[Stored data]
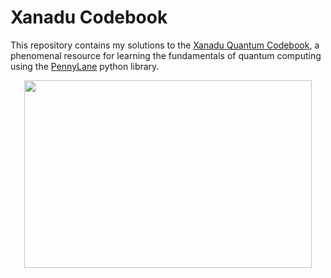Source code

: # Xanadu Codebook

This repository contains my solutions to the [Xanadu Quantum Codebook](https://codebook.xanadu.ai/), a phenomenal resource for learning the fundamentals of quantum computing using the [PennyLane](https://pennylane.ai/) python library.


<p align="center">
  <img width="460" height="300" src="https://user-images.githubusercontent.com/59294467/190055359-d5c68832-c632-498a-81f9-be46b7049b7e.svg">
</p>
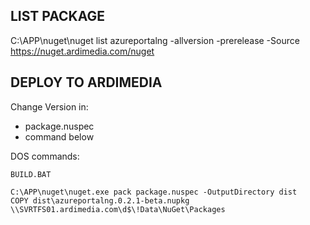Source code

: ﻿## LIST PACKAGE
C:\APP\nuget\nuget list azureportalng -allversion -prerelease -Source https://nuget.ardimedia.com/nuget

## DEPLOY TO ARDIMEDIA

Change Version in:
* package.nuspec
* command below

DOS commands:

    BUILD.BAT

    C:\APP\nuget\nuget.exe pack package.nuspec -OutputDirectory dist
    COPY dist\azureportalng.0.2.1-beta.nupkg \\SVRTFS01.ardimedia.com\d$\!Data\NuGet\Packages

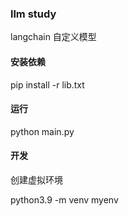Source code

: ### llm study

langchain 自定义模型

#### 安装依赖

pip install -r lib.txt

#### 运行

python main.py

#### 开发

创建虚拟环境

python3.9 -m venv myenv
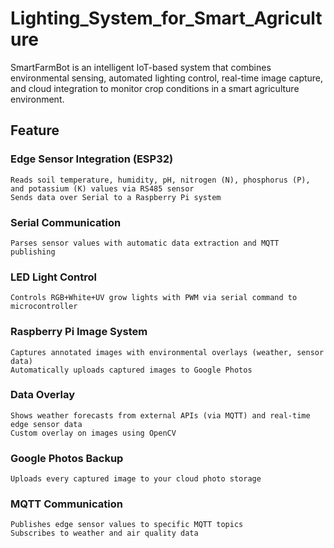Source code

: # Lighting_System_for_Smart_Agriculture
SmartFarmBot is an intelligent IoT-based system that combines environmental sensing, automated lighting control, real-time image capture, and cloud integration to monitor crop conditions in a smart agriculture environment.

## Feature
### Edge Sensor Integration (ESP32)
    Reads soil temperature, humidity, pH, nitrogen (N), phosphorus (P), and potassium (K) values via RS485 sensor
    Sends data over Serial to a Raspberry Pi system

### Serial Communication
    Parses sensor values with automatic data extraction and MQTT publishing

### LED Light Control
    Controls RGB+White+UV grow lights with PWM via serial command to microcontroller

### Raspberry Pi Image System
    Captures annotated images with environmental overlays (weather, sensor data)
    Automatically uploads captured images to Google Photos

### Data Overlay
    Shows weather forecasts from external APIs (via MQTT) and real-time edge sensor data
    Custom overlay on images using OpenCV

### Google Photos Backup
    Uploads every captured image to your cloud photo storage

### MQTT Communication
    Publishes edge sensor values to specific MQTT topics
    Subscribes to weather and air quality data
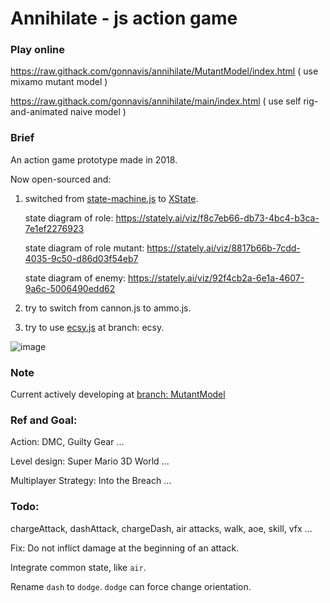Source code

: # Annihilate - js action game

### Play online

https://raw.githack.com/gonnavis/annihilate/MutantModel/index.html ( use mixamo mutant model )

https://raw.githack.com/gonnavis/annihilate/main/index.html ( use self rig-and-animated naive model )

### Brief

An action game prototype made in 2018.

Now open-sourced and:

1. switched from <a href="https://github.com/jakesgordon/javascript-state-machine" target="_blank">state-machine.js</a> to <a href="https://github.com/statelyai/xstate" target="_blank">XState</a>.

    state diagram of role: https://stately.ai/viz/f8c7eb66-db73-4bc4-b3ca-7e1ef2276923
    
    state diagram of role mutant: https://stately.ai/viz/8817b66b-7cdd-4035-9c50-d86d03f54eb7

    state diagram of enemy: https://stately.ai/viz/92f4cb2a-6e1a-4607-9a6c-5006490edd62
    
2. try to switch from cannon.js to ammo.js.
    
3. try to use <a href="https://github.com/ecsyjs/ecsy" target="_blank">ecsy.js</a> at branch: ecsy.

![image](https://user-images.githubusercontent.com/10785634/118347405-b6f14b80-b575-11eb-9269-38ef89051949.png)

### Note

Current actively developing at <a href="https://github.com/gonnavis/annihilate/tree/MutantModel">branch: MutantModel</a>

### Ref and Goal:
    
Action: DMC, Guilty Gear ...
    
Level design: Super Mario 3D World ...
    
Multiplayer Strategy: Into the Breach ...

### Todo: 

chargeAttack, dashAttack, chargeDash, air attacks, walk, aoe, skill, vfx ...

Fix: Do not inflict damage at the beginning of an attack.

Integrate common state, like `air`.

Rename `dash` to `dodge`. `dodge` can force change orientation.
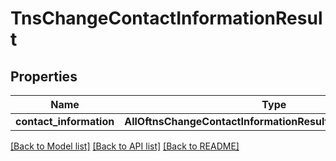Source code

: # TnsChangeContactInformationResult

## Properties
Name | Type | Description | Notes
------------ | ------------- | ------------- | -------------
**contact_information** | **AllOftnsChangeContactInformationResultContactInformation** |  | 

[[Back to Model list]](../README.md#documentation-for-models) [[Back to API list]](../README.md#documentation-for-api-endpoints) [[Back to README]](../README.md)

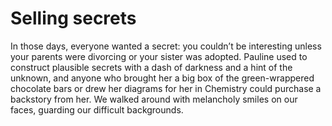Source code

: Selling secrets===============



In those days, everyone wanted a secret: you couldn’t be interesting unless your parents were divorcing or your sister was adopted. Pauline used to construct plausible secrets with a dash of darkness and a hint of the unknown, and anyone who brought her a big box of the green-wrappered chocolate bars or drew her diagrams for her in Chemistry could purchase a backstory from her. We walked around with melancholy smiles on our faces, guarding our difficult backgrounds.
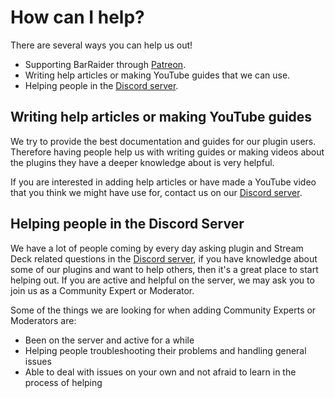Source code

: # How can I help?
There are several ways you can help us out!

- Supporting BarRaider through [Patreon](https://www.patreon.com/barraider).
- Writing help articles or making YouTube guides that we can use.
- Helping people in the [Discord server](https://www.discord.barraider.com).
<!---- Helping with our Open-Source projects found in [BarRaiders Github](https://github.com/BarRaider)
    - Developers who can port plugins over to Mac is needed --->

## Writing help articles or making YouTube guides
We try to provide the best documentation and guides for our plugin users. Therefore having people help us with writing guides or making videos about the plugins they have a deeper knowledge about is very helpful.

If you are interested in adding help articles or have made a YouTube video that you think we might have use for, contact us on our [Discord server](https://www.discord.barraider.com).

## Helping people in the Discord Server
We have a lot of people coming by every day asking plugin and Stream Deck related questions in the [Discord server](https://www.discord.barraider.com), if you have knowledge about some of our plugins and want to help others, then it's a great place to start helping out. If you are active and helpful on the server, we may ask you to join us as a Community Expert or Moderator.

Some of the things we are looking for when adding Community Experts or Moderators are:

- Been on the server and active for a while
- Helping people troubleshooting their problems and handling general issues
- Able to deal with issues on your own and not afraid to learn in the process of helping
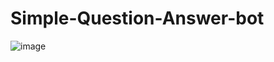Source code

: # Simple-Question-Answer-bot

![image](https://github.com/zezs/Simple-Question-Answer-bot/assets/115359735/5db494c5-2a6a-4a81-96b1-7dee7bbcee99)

---

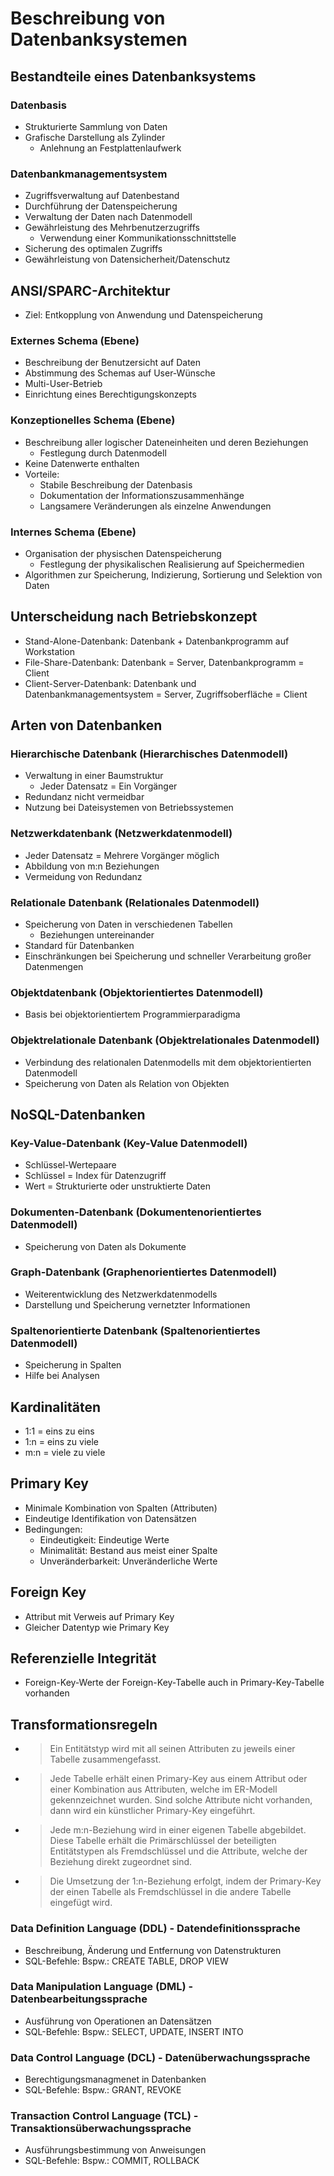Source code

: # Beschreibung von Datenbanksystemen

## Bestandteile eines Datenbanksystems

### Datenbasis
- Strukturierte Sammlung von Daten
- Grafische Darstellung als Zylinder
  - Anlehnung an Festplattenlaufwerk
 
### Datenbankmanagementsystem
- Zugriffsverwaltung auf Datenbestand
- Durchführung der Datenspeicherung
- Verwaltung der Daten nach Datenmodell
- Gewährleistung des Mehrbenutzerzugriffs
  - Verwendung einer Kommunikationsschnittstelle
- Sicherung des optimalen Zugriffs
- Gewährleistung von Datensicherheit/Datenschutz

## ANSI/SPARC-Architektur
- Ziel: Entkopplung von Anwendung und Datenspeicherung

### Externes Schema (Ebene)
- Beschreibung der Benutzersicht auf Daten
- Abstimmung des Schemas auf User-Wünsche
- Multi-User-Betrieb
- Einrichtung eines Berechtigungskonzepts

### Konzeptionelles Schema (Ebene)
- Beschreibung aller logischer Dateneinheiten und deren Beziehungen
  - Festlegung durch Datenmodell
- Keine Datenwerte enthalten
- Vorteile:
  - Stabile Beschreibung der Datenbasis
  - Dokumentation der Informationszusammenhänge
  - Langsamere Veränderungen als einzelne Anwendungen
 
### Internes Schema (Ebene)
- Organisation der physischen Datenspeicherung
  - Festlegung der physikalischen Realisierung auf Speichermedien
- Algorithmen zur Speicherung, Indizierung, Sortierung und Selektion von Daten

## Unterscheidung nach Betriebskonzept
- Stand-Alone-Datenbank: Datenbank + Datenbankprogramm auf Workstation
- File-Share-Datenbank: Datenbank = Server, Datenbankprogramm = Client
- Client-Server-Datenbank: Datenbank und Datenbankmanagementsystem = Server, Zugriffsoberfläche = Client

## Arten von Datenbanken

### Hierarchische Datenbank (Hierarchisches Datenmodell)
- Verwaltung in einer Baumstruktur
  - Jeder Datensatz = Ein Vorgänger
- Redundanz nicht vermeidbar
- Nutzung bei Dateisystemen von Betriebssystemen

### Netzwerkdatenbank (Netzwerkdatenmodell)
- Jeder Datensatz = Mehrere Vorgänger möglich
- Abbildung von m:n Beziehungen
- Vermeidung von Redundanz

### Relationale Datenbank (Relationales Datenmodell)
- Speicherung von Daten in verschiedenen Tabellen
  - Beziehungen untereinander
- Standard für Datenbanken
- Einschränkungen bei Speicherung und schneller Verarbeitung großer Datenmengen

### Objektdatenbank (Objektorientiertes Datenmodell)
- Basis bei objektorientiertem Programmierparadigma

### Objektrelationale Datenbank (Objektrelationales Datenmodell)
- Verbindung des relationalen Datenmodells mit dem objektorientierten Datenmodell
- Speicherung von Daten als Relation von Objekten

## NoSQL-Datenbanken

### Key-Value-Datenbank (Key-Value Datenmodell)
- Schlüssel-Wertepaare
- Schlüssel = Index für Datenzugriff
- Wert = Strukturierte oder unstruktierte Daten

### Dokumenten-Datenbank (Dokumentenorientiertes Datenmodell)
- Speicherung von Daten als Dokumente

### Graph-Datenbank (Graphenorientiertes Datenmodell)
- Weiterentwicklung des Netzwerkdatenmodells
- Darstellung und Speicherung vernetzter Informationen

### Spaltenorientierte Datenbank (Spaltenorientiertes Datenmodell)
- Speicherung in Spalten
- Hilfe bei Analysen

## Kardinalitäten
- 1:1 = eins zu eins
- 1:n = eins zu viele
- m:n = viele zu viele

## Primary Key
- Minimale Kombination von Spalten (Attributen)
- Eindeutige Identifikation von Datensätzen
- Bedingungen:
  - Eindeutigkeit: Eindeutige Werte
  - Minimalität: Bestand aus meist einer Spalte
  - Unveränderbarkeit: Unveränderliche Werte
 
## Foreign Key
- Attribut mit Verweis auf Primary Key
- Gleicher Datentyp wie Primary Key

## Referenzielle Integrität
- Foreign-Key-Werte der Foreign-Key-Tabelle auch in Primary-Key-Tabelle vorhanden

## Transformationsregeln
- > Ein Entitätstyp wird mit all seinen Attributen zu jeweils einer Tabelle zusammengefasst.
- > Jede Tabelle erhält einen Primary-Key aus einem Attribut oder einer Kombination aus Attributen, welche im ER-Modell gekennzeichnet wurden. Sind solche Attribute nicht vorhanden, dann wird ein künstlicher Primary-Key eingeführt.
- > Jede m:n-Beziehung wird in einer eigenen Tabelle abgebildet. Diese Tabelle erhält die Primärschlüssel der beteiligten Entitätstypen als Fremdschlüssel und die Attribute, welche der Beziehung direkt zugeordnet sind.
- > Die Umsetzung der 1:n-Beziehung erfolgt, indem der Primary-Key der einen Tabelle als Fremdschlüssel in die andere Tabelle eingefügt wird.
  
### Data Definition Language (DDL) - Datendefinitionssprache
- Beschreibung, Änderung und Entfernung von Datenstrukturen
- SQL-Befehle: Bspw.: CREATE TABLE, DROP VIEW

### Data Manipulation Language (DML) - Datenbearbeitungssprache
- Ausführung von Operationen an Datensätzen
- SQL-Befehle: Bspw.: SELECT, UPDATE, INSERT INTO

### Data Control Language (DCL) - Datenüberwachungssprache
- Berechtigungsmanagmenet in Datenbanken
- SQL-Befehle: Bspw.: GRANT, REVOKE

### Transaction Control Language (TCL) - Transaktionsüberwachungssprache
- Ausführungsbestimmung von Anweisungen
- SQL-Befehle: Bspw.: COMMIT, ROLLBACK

WHAT TO WORK ON: Using the data above, repeat exactly the lines that begin at the line with "### Netzwerkdatenbank (Netzwerkdatenmodell)" and end at the line with "### Key-Value-Datenbank (Key-Value", both ends included.

SOLUTION TO THIS EXERCISE:
### Netzwerkdatenbank (Netzwerkdatenmodell)
- Jeder Datensatz = Mehrere Vorgänger möglich
- Abbildung von m:n Beziehungen
- Vermeidung von Redundanz

### Relationale Datenbank (Relationales Datenmodell)
- Speicherung von Daten in verschiedenen Tabellen
  - Beziehungen untereinander
- Standard für Datenbanken
- Einschränkungen bei Speicherung und schneller Verarbeitung großer Datenmengen

### Objektdatenbank (Objektorientiertes Datenmodell)
- Basis bei objektorientiertem Programmierparadigma

### Objektrelationale Datenbank (Objektrelationales Datenmodell)
- Verbindung des relationalen Datenmodells mit dem objektorientierten Datenmodell
- Speicherung von Daten als Relation von Objekten

## NoSQL-Datenbanken

### Key-Value-Datenbank (Key-Value Datenmodell)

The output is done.